> [WHAT NEEDS TO BE DONE]:
Start at the line containing "Visualizamos os resultados" and transcribe every line exactly through the end of the records below, and only those lines.

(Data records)
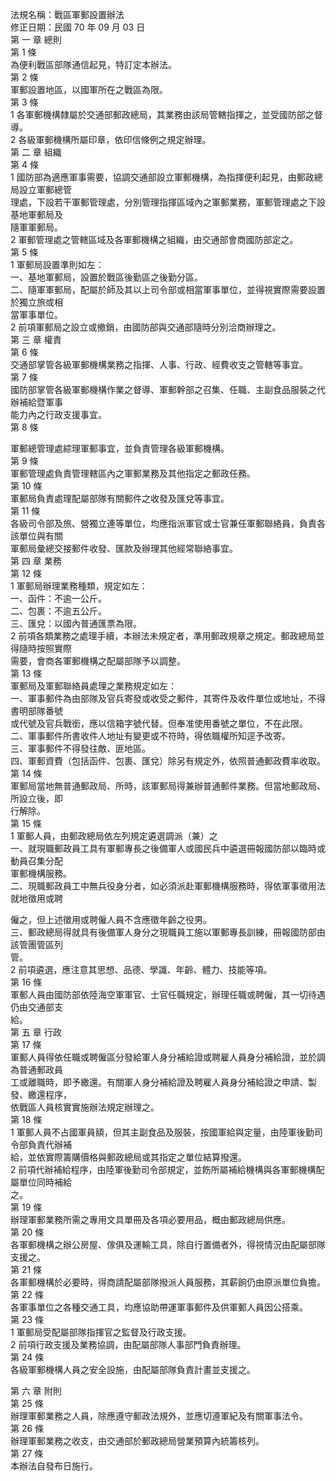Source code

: 法規名稱：戰區軍郵設置辦法  
修正日期：民國 70 年 09 月 03 日  
第 一 章 總則  
第 1 條  
為便利戰區部隊通信起見，特訂定本辦法。  
第 2 條  
軍郵設置地區，以國軍所在之戰區為限。  
第 3 條  
1 各軍郵機構隸屬於交通部郵政總局，其業務由該局管轄指揮之，並受國防部之督導。  
2 各級軍郵機構所屬印章，依印信條例之規定辦理。  
第 二 章 組織  
第 4 條  
1 國防部為適應軍事需要，協調交通部設立軍郵機構，為指揮便利起見，由郵政總局設立軍郵總管  
理處，下設若干軍郵管理處，分別管理指揮區域內之軍郵業務，軍郵管理處之下設基地軍郵局及  
隨軍軍郵局。  
2 軍郵管理處之管轄區域及各軍郵機構之組織，由交通部會商國防部定之。  
第 5 條  
1 軍郵局設置準則如左：  
一、基地軍郵局，設置於戰區後勤區之後勤分區。  
二、隨軍軍郵局，配屬於師及其以上司令部或相當軍事單位，並得視實際需要設置於獨立旅或相  
當軍事單位。  
2 前項軍郵局之設立或撤銷，由國防部與交通部隨時分別洽商辦理之。  
第 三 章 權責  
第 6 條  
交通部掌管各級軍郵機構業務之指揮、人事、行政、經費收支之管轄等事宜。  
第 7 條  
國防部掌管各級軍郵機構作業之督導、軍郵幹部之召集、任職、主副食品服裝之代辦補給暨軍事  
能力內之行政支援事宜。  
第 8 條  


軍郵總管理處綜理軍郵事宜，並負責管理各級軍郵機構。  
第 9 條  
軍郵管理處負責管理轄區內之軍郵業務及其他指定之郵政任務。  
第 10 條  
軍郵局負責處理配屬部隊有關郵件之收發及匯兌等事宜。  
第 11 條  
各級司令部及旅、營獨立連等單位，均應指派軍官或士官兼任軍郵聯絡員，負責各該單位與有關  
軍郵局彙總交接郵件收發、匯款及辦理其他經常聯絡事宜。  
第 四 章 業務  
第 12 條  
1 軍郵局辦理業務種類，規定如左：  
一、函件：不逾一公斤。  
二、包裹：不逾五公斤。  
三、匯兌：以國內普通匯票為限。  
2 前項各類業務之處理手續，本辦法未規定者，準用郵政規章之規定。郵政總局並得隨時按照實際  
需要，會商各軍郵機構之配屬部隊予以調整。  
第 13 條  
軍郵局及軍郵聯絡員處理之業務規定如左：  
一、軍事郵件為由部隊及官兵寄發或收受之郵件，其寄件及收件單位或地址，不得書明部隊番號  
或代號及官兵戰銜，應以信箱字號代替。但奉准使用番號之單位，不在此限。  
二、軍事郵件所書收件人地址有變更或不符時，得依職權所知逕予改寄。  
三、軍事郵件不得發往敵、匪地區。  
四、軍郵資費（包括函件、包裹、匯兌）除另有規定外，依照普通郵政費率收取。  
第 14 條  
軍郵局當地無普通郵政局、所時，該軍郵局得兼辦普通郵件業務。但當地郵政局、所設立後，即  
行解除。  
第 15 條  
1 軍郵人員，由郵政總局依左列規定遴選調派（兼）之  
一、就現職郵政員工具有軍郵專長之後備軍人或國民兵中遴選冊報國防部以臨時或動員召集分配  
軍郵機構服務。  
二、現職郵政員工中無兵役身分者，如必須派赴軍郵機構服務時，得依軍事徵用法就地徵用或聘  


僱之，但上述徵用或聘僱人員不含應徵年齡之役男。  
三、郵政總局得就具有後備軍人身分之現職員工施以軍郵專長訓練，冊報國防部由該管團管區列  
管。  
2 前項遴選，應注意其思想、品德、學識、年齡、體力、技能等項。  
第 16 條  
軍郵人員由國防部依陸海空軍軍官、士官任職規定，辦理任職或聘僱，其一切待遇仍由交通部支  
給。  
第 五 章 行政  
第 17 條  
軍郵人員得依任職或聘僱區分發給軍人身分補給證或聘雇人員身分補給證，並於調為普通郵政員  
工或離職時，即予繳還。有關軍人身分補給證及聘雇人員身分補給證之申請、製發、繳還程序，  
依戰區人員核實實施辦法規定辦理之。  
第 18 條  
1 軍郵人員不占國軍員額，但其主副食品及服裝，按國軍給與定量，由陸軍後勤司令部負責代辦補  
給，並依實際籌購價格與郵政總局或其指定之單位結算撥還。  
2 前項代辦補給程序，由陸軍後勤司令部規定，並飭所屬補給機構與各軍郵機構配屬單位同時補給  
之。  
第 19 條  
辦理軍郵業務所需之專用文具單冊及各項必要用品，概由郵政總局供應。  
第 20 條  
各軍郵機構之辦公房屋、傢俱及運輸工具，除自行置備者外，得視情況由配屬部隊支援之。  
第 21 條  
各軍郵機構於必要時，得商請配屬部隊撥派人員服務，其薪餉仍由原派單位負擔。  
第 22 條  
各軍事單位之各種交通工具，均應協助帶運軍事郵件及供軍郵人員因公搭乘。  
第 23 條  
1 軍郵局受配屬部隊指揮官之監督及行政支援。  
2 前項行政支援及業務協調，由配屬部隊人事部門負責辦理。  
第 24 條  
各級軍郵機構人員之安全設施，由配屬部隊負責計畫並支援之。  


第 六 章 附則  
第 25 條  
辦理軍郵業務之人員，除應遵守郵政法規外，並應切遵軍紀及有關軍事法令。  
第 26 條  
辦理軍郵業務之收支，由交通部於郵政總局營業預算內統籌核列。  
第 27 條  
本辦法自發布日施行。  



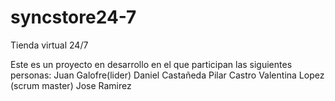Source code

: # syncstore24-7
Tienda virtual 24/7

Este es un proyecto en desarrollo en el que participan las siguientes personas:
Juan Galofre(lider)
Daniel Castañeda
Pilar Castro
Valentina Lopez (scrum master)
Jose Ramirez
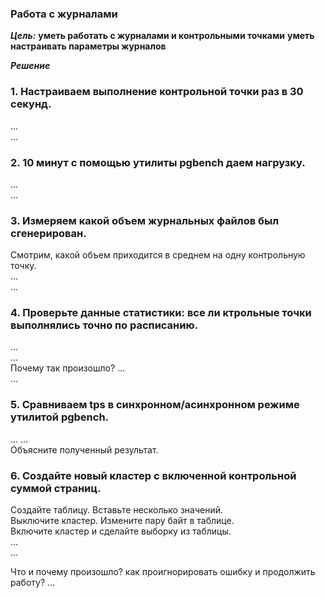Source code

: ### Работа с журналами

***Цель:***
**уметь работать с журналами и контрольными точками**
**уметь настраивать параметры журналов**

***Решение***
### 1. Настраиваем выполнение контрольной точки раз в 30 секунд.  
...  
...  
### 2. 10 минут c помощью утилиты pgbench даем нагрузку.  
...  
...  
### 3. Измеряем какой объем журнальных файлов был сгенерирован.  
 Смотрим, какой объем приходится в среднем на одну контрольную точку.  
...  
...  
### 4. Проверьте данные статистики: все ли ктрольные точки выполнялись точно по расписанию.
...  
...  
Почему так произошло?
...  
...  
### 5. Сравниваем tps в синхронном/асинхронном режиме утилитой pgbench.
... 
...  
Объясните полученный результат.

### 6. Создайте новый кластер с включенной контрольной суммой страниц.  
 Создайте таблицу. Вставьте несколько значений.  
  Выключите кластер. Измените пару байт в таблице.  
  Включите кластер и сделайте выборку из таблицы.   
  ...  
  ...  
  
  Что и почему произошло? как проигнорировать ошибку и продолжить работу?
  ...  
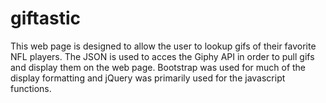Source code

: # giftastic

This web page is designed to allow the user to lookup gifs of their favorite NFL players. The JSON is used to acces the Giphy API in order to pull gifs and display them on the web page. Bootstrap was used for much of the display formatting and jQuery was primarily used for the javascript functions.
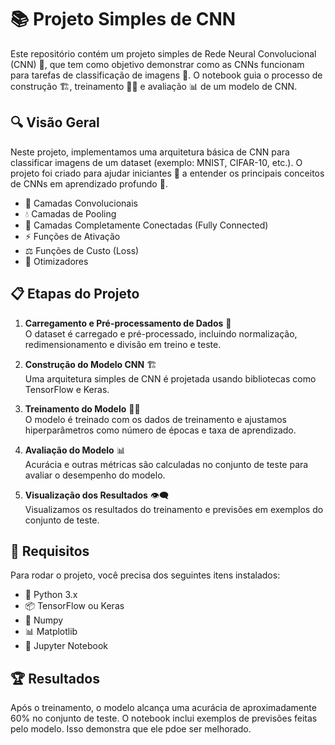 # 📚 Projeto Simples de CNN

Este repositório contém um projeto simples de Rede Neural Convolucional (CNN) 🎨, que tem como objetivo demonstrar como as CNNs funcionam para tarefas de classificação de imagens 📸. O notebook guia o processo de construção 🏗️, treinamento 🏋️‍♂️ e avaliação 📊 de um modelo de CNN.

## 🔍 Visão Geral

Neste projeto, implementamos uma arquitetura básica de CNN para classificar imagens de um dataset (exemplo: MNIST, CIFAR-10, etc.). O projeto foi criado para ajudar iniciantes 👶 a entender os principais conceitos de CNNs em aprendizado profundo 🤖.

- 📐 Camadas Convolucionais
- 💧 Camadas de Pooling
- 🔗 Camadas Completamente Conectadas (Fully Connected)
- ⚡ Funções de Ativação
- ⚖️ Funções de Custo (Loss)
- 🚀 Otimizadores

## 📋 Etapas do Projeto

1. **Carregamento e Pré-processamento de Dados** 🧹  
   O dataset é carregado e pré-processado, incluindo normalização, redimensionamento e divisão em treino e teste.

2. **Construção do Modelo CNN** 🏗️  
   Uma arquitetura simples de CNN é projetada usando bibliotecas como TensorFlow e Keras.

3. **Treinamento do Modelo** 🏋️‍♀️  
   O modelo é treinado com os dados de treinamento e ajustamos hiperparâmetros como número de épocas e taxa de aprendizado.

4. **Avaliação do Modelo** 📊  
   Acurácia e outras métricas são calculadas no conjunto de teste para avaliar o desempenho do modelo.

5. **Visualização dos Resultados** 👁️‍🗨️  
   Visualizamos os resultados do treinamento e previsões em exemplos do conjunto de teste.

## 🔧 Requisitos

Para rodar o projeto, você precisa dos seguintes itens instalados:

- 🐍 Python 3.x
- 📦 TensorFlow ou Keras
- 🔢 Numpy
- 📊 Matplotlib
- 📓 Jupyter Notebook
## 🏆 Resultados
Após o treinamento, o modelo alcança uma acurácia de aproximadamente 60% no conjunto de teste. O notebook inclui exemplos de previsões feitas pelo modelo. Isso demonstra que ele pdoe ser melhorado.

> [EXERCISE RESULT]:
   Visualizamos os resultados do treinamento e previsões em exemplos do conjunto de teste.

## 🔧 Requisitos

Para rodar o projeto, você precisa dos seguintes itens instalados:

- 🐍 Python 3.x
- 📦 TensorFlow ou Keras
- 🔢 Numpy
- 📊 Matplotlib
- 📓 Jupyter Notebook
## 🏆 Resultados
Após o treinamento, o modelo alcança uma acurácia de aproximadamente 60% no conjunto de teste. O notebook inclui exemplos de previsões feitas pelo modelo. Isso demonstra que ele pdoe ser melhorado.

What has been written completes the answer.